:: ACTIVITY ::
Copy every line from the records below that carries the word "like".
START INFORMATION SUPPLIED
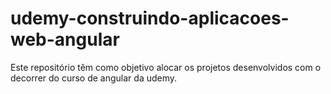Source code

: # udemy-construindo-aplicacoes-web-angular
Este repositório têm como objetivo alocar os projetos desenvolvidos com o decorrer do curso de angular da udemy.
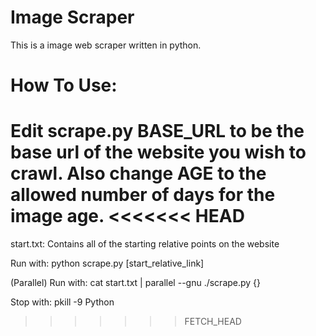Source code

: Image Scraper
================

This is a image web scraper written in python.

How To Use:
================
Edit scrape.py BASE_URL to be the base url of the website you wish to crawl. Also change AGE to the allowed number of days for the image age.
<<<<<<< HEAD
=======

start.txt: Contains all of the starting relative points on the website

Run with: python scrape.py [start_relative_link]

(Parallel) Run with: cat start.txt | parallel --gnu ./scrape.py {}

Stop with: pkill -9 Python
>>>>>>> FETCH_HEAD
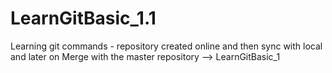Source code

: # LearnGitBasic_1.1
Learning git commands - repository created online and then sync with local and later on Merge with the master repository --> LearnGitBasic_1
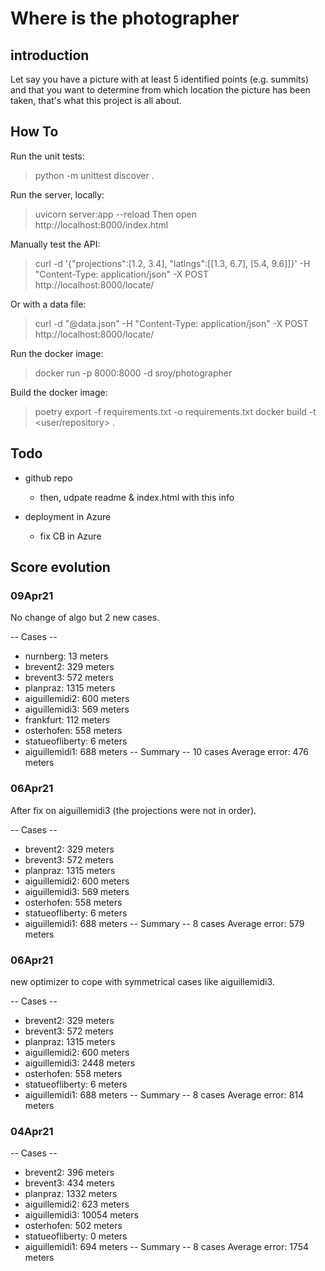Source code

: # Where is the photographer


## introduction

Let say you have a picture with at least 5 identified points (e.g. summits) and that you want to determine from which location the picture has been taken, that's what this project is all about.


## How To

Run the unit tests:
  > python -m unittest discover .

Run the server, locally:
  > uvicorn server:app --reload
  Then open http://localhost:8000/index.html

Manually test the API:
  > curl -d '{"projections":[1.2, 3.4], "latlngs":[[1.3, 6.7], [5.4, 9.6]]}' -H "Content-Type: application/json" -X POST http://localhost:8000/locate/

Or with a data file:
  > curl -d "@data.json" -H "Content-Type: application/json" -X POST http://localhost:8000/locate/

Run the docker image:
  > docker run -p 8000:8000 -d sroy/photographer

Build the docker image:
  > poetry export -f requirements.txt -o requirements.txt
  > docker build -t <user/repository> .


## Todo

 - github repo
    - then, udpate readme & index.html with this info

 - deployment in Azure
    - fix CB in Azure


## Score evolution

### 09Apr21

No change of algo but 2 new cases.

-- Cases --
 -  nurnberg: 13 meters
 -  brevent2: 329 meters
 -  brevent3: 572 meters
 -  planpraz: 1315 meters
 -  aiguillemidi2: 600 meters
 -  aiguillemidi3: 569 meters
 -  frankfurt: 112 meters
 -  osterhofen: 558 meters
 -  statueofliberty: 6 meters
 -  aiguillemidi1: 688 meters
-- Summary --
10 cases
Average error: 476 meters

### 06Apr21

After fix on aiguillemidi3 (the projections were not in order).

-- Cases --
 -  brevent2: 329 meters
 -  brevent3: 572 meters
 -  planpraz: 1315 meters
 -  aiguillemidi2: 600 meters
 -  aiguillemidi3: 569 meters
 -  osterhofen: 558 meters
 -  statueofliberty: 6 meters
 -  aiguillemidi1: 688 meters
-- Summary --
8 cases
Average error: 579 meters

### 06Apr21

new optimizer to cope with symmetrical cases like aiguillemidi3.

-- Cases --
 -  brevent2: 329 meters
 -  brevent3: 572 meters
 -  planpraz: 1315 meters
 -  aiguillemidi2: 600 meters
 -  aiguillemidi3: 2448 meters
 -  osterhofen: 558 meters
 -  statueofliberty: 6 meters
 -  aiguillemidi1: 688 meters
-- Summary --
8 cases
Average error: 814 meters

### 04Apr21

-- Cases --
-  brevent2: 396 meters
-  brevent3: 434 meters
-  planpraz: 1332 meters
-  aiguillemidi2: 623 meters
-  aiguillemidi3: 10054 meters
-  osterhofen: 502 meters
-  statueofliberty: 0 meters
-  aiguillemidi1: 694 meters
-- Summary --
8 cases
Average error: 1754 meters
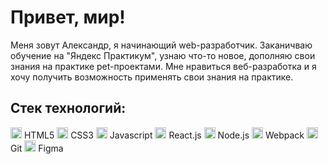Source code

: # Привет, мир! 
Меня зовут Александр, я начинающий web-разработчик. Заканичваю обучение на "Яндекс Практикум", узнаю что-то новое, дополняю свои знания на практике pet-проектами.
Мне нравиться веб-разработка и я хочу получить возможность применять свои знания на практике.

## Стек технологий:
<img width="18" height="18" src="https://icongr.am/devicon/html5-original.svg?size=18&color=currentColor" /> HTML5
<img width="18" height="18" src="https://icongr.am/devicon/css3-original.svg?size=18&color=currentColor" /> CSS3
<img width="18" height="18" src="https://icongr.am/devicon/javascript-original.svg?size=18&color=currentColor" /> Javascript
<img width="18" height="18" src="https://icongr.am/devicon/react-original.svg?size=18&color=currentColor" /> React.js
<img width="18" height="18" src="https://icongr.am/devicon/nodejs-original.svg?size=18&color=currentColor" /> Node.js
<img width="18" height="18" src="https://icongr.am/devicon/webpack-original.svg?size=18&color=currentColor" /> Webpack
<img width="18" height="18" src="https://icongr.am/devicon/git-original.svg?size=18&color=currentColor" /> Git
<img width="18" height="18" src="https://cdn.jsdelivr.net/gh/devicons/devicon/icons/figma/figma-original.svg" /> Figma
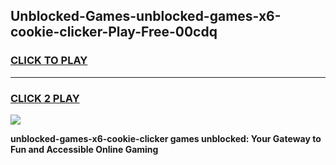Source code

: 
## Unblocked-Games-unblocked-games-x6-cookie-clicker-Play-Free-00cdq
<h3>
<a href="https://premium76.site?title=unblocked-games-x6-cookie-clicker&ref=18A">CLICK TO PLAY</a></h3>
<hr>

<h3>
<a href="https://premium76.site?title=unblocked-games-x6-cookie-clicker&ref=18A">CLICK 2 PLAY</a>
  
</h3>

<a href="https://premium76.site?title=unblocked-games-x6-cookie-clicker&ref=18A"><img src="https://clearcache.store/games.png"></a>


**unblocked-games-x6-cookie-clicker games unblocked: Your Gateway to Fun and Accessible Online Gaming**
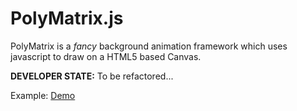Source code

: # PolyMatrix.js

PolyMatrix is a *fancy* background animation framework which uses javascript to draw on a HTML5 based Canvas.

**DEVELOPER STATE:** To be refactored...

Example: [Demo](http://polymatrix.koalagangsta.de/)

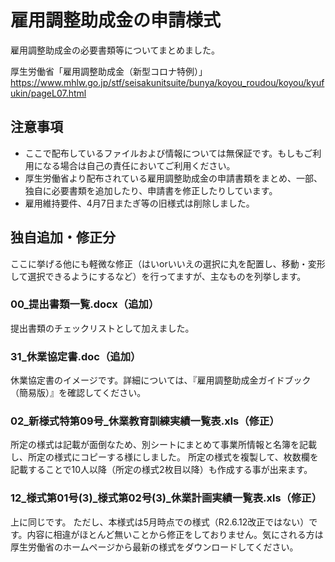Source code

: # 雇用調整助成金の申請様式

雇用調整助成金の必要書類等についてまとめました。

厚生労働省「雇用調整助成金（新型コロナ特例）」
https://www.mhlw.go.jp/stf/seisakunitsuite/bunya/koyou_roudou/koyou/kyufukin/pageL07.html

## 注意事項

* ここで配布しているファイルおよび情報については無保証です。もしもご利用になる場合は自己の責任においてご利用ください。
* 厚生労働省より配布されている雇用調整助成金の申請書類をまとめ、一部、独自に必要書類を追加したり、申請書を修正したりしています。
* 雇用維持要件、4月7日またぎ等の旧様式は削除しました。

## 独自追加・修正分

ここに挙げる他にも軽微な修正（はいorいいえの選択に丸を配置し、移動・変形して選択できるようにするなど）を行ってますが、主なものを列挙します。

### 00_提出書類一覧.docx（追加）

提出書類のチェックリストとして加えました。

### 31_休業協定書.doc（追加）

休業協定書のイメージです。詳細については、『雇用調整助成金ガイドブック（簡易版）』を確認してください。

### 02_新様式特第09号_休業教育訓練実績一覧表.xls（修正）

所定の様式は記載が面倒なため、別シートにまとめて事業所情報と名簿を記載し、所定の様式にコピーする様にしました。
所定の様式を複製して、枚数欄を記載することで10人以降（所定の様式2枚目以降）も作成する事が出来ます。

### 12_様式第01号(3)_様式第02号(3)_休業計画実績一覧表.xls（修正）

上に同じです。
ただし、本様式は5月時点での様式（R2.6.12改正ではない）です。内容に相違がほとんど無いことから修正をしておりません。気にされる方は厚生労働省のホームページから最新の様式をダウンロードしてください。


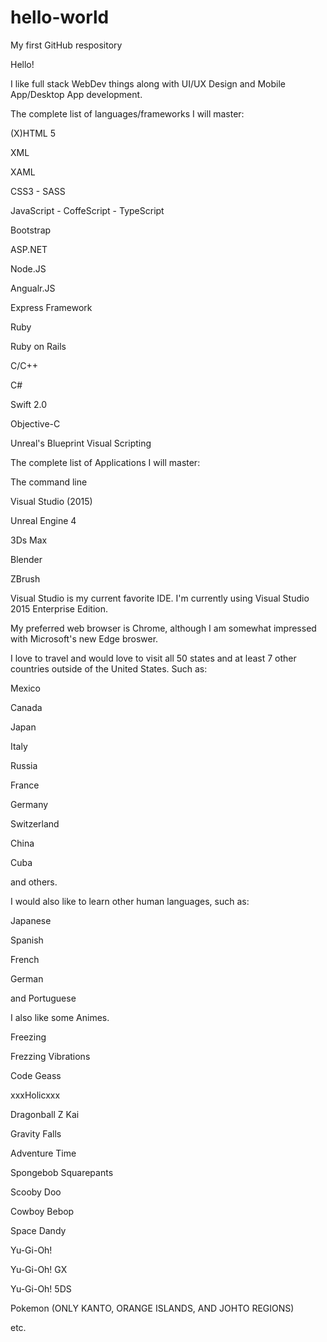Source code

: # hello-world
My first GitHub respository

Hello!

I like full stack WebDev things along with UI/UX Design and Mobile App/Desktop App development.

The complete list of languages/frameworks I will master:

(X)HTML 5

XML

XAML

CSS3 - SASS

JavaScript - CoffeScript - TypeScript

Bootstrap

ASP.NET

Node.JS

Angualr.JS

Express Framework

Ruby

Ruby on Rails

C/C++

C#

Swift 2.0

Objective-C

Unreal's Blueprint Visual Scripting


The complete list of Applications I will master:

The command line

Visual Studio (2015)

Unreal Engine 4

3Ds Max

Blender

ZBrush


Visual Studio is my current favorite IDE. I'm currently using Visual Studio 2015 Enterprise Edition.

My preferred web browser is Chrome, although I am somewhat impressed with Microsoft's new Edge broswer.

I love to travel and would love to visit all 50 states and at least 7 other countries outside of the United States. Such as:

Mexico

Canada

Japan

Italy

Russia

France

Germany

Switzerland

China

Cuba

and others.


I would also like to learn other human languages, such as:

Japanese

Spanish

French

German

and Portuguese


I also like some Animes.

Freezing

Frezzing Vibrations

Code Geass

xxxHolicxxx

Dragonball Z Kai

Gravity Falls

Adventure Time

Spongebob Squarepants

Scooby Doo

Cowboy Bebop

Space Dandy

Yu-Gi-Oh!

Yu-Gi-Oh! GX

Yu-Gi-Oh! 5DS

Pokemon (ONLY KANTO, ORANGE ISLANDS, AND JOHTO REGIONS)

etc.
END INFORMATION SUPPLIED
:: OUTPUT FOR THIS TASK ::
new optimizer to cope with symmetrical cases like aiguillemidi3.
I like full stack WebDev things along with UI/UX Design and Mobile App/Desktop App development.
I would also like to learn other human languages, such as:
I also like some Animes.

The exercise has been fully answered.